#### EXERCISE INSTRUCTIONS:
Copy each line of the data below with the word "amount".

(Dataset entries)
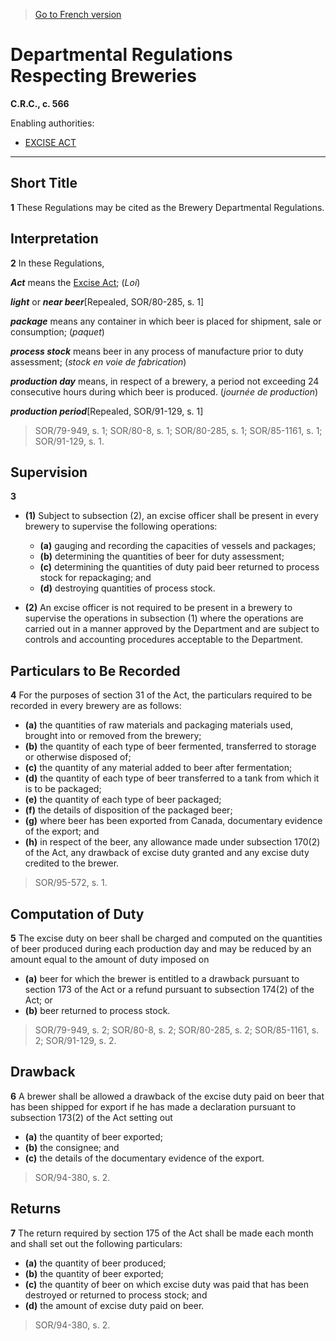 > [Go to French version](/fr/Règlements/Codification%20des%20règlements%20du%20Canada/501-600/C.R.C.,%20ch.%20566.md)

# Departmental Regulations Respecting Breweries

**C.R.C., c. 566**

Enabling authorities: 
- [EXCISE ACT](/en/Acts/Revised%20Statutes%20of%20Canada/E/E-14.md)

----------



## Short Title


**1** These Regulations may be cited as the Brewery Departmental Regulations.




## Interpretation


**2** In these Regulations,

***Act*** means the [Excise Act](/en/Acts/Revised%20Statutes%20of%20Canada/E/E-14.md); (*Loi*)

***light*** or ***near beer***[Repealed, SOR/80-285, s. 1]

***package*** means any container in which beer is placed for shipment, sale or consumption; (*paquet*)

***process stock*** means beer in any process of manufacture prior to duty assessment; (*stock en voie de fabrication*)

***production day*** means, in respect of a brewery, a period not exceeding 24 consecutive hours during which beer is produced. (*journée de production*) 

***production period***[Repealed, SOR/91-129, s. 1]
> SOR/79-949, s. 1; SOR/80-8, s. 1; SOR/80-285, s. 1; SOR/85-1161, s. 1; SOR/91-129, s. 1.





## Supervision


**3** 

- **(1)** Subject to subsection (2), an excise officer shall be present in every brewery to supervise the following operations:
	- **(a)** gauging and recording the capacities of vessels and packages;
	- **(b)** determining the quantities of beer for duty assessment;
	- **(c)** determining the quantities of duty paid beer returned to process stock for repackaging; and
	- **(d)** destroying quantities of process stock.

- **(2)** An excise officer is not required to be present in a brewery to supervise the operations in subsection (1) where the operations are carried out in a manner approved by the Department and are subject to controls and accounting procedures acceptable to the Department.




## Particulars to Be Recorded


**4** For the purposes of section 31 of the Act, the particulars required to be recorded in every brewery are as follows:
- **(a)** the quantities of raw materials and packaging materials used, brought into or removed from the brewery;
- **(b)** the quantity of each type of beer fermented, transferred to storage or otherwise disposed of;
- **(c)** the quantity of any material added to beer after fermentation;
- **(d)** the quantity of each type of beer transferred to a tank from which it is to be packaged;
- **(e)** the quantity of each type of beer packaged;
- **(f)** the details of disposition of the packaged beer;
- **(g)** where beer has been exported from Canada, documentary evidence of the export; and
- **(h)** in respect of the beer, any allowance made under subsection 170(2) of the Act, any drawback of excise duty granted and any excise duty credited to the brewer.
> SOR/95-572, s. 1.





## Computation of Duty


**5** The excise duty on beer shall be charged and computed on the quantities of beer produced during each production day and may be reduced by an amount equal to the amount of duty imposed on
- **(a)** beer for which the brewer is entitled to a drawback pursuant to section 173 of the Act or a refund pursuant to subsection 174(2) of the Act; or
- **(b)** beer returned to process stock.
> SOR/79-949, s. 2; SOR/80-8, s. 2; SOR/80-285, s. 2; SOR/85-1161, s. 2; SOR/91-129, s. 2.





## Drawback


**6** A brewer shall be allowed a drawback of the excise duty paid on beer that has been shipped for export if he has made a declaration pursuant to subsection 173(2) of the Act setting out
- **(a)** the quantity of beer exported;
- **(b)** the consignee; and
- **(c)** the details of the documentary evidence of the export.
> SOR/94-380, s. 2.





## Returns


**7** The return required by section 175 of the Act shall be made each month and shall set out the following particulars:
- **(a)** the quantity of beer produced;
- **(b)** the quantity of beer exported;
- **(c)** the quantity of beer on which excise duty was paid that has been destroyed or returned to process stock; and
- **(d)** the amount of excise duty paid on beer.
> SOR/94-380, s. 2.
---
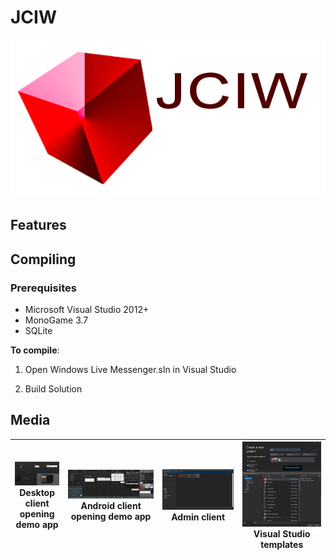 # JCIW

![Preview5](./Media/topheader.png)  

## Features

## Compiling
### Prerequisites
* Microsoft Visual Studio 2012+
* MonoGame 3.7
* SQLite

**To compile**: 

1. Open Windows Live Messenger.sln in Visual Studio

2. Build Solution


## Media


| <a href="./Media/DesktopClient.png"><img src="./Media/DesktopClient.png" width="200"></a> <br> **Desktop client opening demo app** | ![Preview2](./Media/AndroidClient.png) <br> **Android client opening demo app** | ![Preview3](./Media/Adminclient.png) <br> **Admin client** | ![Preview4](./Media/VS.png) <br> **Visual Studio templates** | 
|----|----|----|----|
* * *
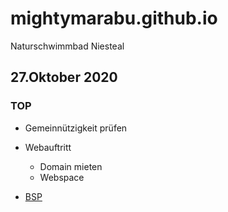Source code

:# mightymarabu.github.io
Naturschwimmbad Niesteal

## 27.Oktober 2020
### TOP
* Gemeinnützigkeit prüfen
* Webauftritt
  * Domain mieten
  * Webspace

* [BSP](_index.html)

#### TASK RESULT:
**5** The excise duty on beer shall be charged and computed on the quantities of beer produced during each production day and may be reduced by an amount equal to the amount of duty imposed on
- **(d)** the amount of excise duty paid on beer.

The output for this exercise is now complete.